■ **EXERCISE**
The records must be duplicated exactly, with every picture left out.

Data records
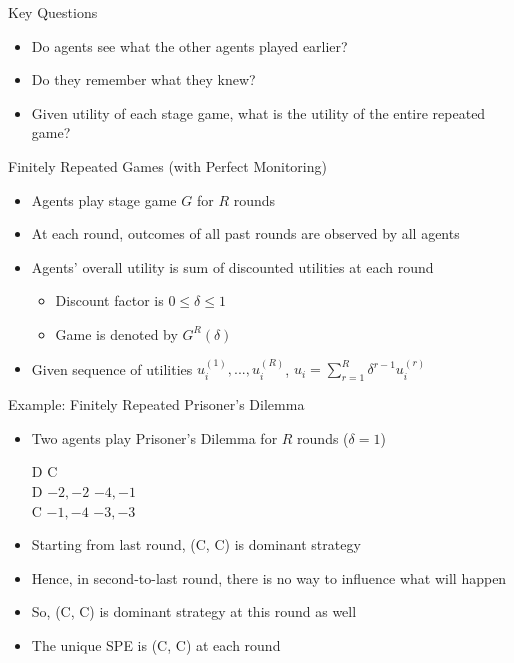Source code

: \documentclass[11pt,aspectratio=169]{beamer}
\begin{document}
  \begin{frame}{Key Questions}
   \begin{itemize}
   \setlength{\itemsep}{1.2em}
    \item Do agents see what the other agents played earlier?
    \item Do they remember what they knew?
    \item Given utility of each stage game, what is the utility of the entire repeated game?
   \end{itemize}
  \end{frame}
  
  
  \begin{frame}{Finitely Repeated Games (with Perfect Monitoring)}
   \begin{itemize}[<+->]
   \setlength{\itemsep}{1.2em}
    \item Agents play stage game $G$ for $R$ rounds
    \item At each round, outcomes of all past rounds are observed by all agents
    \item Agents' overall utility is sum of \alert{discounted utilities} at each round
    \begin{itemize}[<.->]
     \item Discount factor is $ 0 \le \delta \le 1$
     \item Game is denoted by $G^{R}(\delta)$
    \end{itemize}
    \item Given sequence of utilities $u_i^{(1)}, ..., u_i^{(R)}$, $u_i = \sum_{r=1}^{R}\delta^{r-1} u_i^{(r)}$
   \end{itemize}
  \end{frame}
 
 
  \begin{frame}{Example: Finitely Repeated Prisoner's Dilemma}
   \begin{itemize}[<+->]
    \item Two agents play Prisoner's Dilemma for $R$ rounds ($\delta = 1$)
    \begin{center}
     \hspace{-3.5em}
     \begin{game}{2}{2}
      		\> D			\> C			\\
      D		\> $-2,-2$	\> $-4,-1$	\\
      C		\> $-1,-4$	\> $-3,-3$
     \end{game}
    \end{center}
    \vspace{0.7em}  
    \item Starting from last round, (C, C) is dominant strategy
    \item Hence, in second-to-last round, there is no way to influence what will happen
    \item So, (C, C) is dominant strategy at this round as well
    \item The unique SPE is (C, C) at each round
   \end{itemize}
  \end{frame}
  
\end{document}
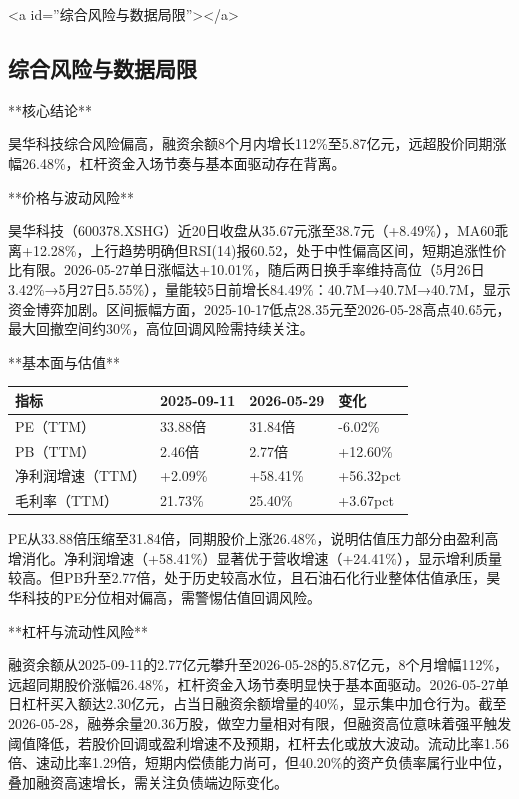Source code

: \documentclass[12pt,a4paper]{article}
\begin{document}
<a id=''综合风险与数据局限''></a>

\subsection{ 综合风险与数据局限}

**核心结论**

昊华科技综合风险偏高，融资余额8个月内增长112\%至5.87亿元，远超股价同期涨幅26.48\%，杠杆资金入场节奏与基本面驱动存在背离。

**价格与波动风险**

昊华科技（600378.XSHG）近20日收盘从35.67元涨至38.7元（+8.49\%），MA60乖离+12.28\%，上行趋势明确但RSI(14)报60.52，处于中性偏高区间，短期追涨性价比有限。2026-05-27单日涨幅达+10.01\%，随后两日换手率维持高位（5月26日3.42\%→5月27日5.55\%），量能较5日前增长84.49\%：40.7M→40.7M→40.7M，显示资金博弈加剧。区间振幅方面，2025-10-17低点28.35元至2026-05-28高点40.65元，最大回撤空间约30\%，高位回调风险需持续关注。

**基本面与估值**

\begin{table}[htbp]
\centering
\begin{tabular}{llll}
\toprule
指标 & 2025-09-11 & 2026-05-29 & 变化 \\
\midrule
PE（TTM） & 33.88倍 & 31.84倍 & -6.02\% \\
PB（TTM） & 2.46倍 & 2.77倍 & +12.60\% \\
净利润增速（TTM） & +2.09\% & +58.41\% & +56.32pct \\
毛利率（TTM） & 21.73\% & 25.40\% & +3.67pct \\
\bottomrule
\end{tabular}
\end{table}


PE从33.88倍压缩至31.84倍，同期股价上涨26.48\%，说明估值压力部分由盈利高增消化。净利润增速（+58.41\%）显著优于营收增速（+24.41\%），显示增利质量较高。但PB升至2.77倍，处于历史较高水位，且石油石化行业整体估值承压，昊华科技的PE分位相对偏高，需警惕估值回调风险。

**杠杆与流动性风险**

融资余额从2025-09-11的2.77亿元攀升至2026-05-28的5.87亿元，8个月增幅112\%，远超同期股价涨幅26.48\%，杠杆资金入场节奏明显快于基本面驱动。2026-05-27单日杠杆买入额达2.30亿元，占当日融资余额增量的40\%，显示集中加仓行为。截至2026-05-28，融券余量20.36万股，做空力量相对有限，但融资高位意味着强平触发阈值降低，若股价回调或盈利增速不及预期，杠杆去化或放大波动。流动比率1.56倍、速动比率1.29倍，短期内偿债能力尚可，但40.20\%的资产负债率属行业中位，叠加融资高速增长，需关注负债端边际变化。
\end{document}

■ **TASK OUTPUT**
Source code

: \documentclass[11pt,aspectratio=169]{beamer}
\begin{document}
  \begin{frame}{Key Questions}
   \begin{itemize}
   \setlength{\itemsep}{1.2em}
    \item Do agents see what the other agents played earlier?
    \item Do they remember what they knew?
    \item Given utility of each stage game, what is the utility of the entire repeated game?
   \end{itemize}
  \end{frame}
  
  
  \begin{frame}{Finitely Repeated Games (with Perfect Monitoring)}
   \begin{itemize}[<+->]
   \setlength{\itemsep}{1.2em}
    \item Agents play stage game $G$ for $R$ rounds
    \item At each round, outcomes of all past rounds are observed by all agents
    \item Agents' overall utility is sum of \alert{discounted utilities} at each round
    \begin{itemize}[<.->]
     \item Discount factor is $ 0 \le \delta \le 1$
     \item Game is denoted by $G^{R}(\delta)$
    \end{itemize}
    \item Given sequence of utilities $u_i^{(1)}, ..., u_i^{(R)}$, $u_i = \sum_{r=1}^{R}\delta^{r-1} u_i^{(r)}$
   \end{itemize}
  \end{frame}
 
 
  \begin{frame}{Example: Finitely Repeated Prisoner's Dilemma}
   \begin{itemize}[<+->]
    \item Two agents play Prisoner's Dilemma for $R$ rounds ($\delta = 1$)
    \begin{center}
     \hspace{-3.5em}
     \begin{game}{2}{2}
      		\> D			\> C			\\
      D		\> $-2,-2$	\> $-4,-1$	\\
      C		\> $-1,-4$	\> $-3,-3$
     \end{game}
    \end{center}
    \vspace{0.7em}  
    \item Starting from last round, (C, C) is dominant strategy
    \item Hence, in second-to-last round, there is no way to influence what will happen
    \item So, (C, C) is dominant strategy at this round as well
    \item The unique SPE is (C, C) at each round
   \end{itemize}
  \end{frame}
  
\end{document}
Source code

: \documentclass[12pt,a4paper]{article}
\begin{document}
<a id=''综合风险与数据局限''></a>

\subsection{ 综合风险与数据局限}

**核心结论**

昊华科技综合风险偏高，融资余额8个月内增长112\%至5.87亿元，远超股价同期涨幅26.48\%，杠杆资金入场节奏与基本面驱动存在背离。

**价格与波动风险**

昊华科技（600378.XSHG）近20日收盘从35.67元涨至38.7元（+8.49\%），MA60乖离+12.28\%，上行趋势明确但RSI(14)报60.52，处于中性偏高区间，短期追涨性价比有限。2026-05-27单日涨幅达+10.01\%，随后两日换手率维持高位（5月26日3.42\%→5月27日5.55\%），量能较5日前增长84.49\%：40.7M→40.7M→40.7M，显示资金博弈加剧。区间振幅方面，2025-10-17低点28.35元至2026-05-28高点40.65元，最大回撤空间约30\%，高位回调风险需持续关注。

**基本面与估值**

\begin{table}[htbp]
\centering
\begin{tabular}{llll}
\toprule
指标 & 2025-09-11 & 2026-05-29 & 变化 \\
\midrule
PE（TTM） & 33.88倍 & 31.84倍 & -6.02\% \\
PB（TTM） & 2.46倍 & 2.77倍 & +12.60\% \\
净利润增速（TTM） & +2.09\% & +58.41\% & +56.32pct \\
毛利率（TTM） & 21.73\% & 25.40\% & +3.67pct \\
\bottomrule
\end{tabular}
\end{table}


PE从33.88倍压缩至31.84倍，同期股价上涨26.48\%，说明估值压力部分由盈利高增消化。净利润增速（+58.41\%）显著优于营收增速（+24.41\%），显示增利质量较高。但PB升至2.77倍，处于历史较高水位，且石油石化行业整体估值承压，昊华科技的PE分位相对偏高，需警惕估值回调风险。

**杠杆与流动性风险**

融资余额从2025-09-11的2.77亿元攀升至2026-05-28的5.87亿元，8个月增幅112\%，远超同期股价涨幅26.48\%，杠杆资金入场节奏明显快于基本面驱动。2026-05-27单日杠杆买入额达2.30亿元，占当日融资余额增量的40\%，显示集中加仓行为。截至2026-05-28，融券余量20.36万股，做空力量相对有限，但融资高位意味着强平触发阈值降低，若股价回调或盈利增速不及预期，杠杆去化或放大波动。流动比率1.56倍、速动比率1.29倍，短期内偿债能力尚可，但40.20\%的资产负债率属行业中位，叠加融资高速增长，需关注负债端边际变化。
\end{document}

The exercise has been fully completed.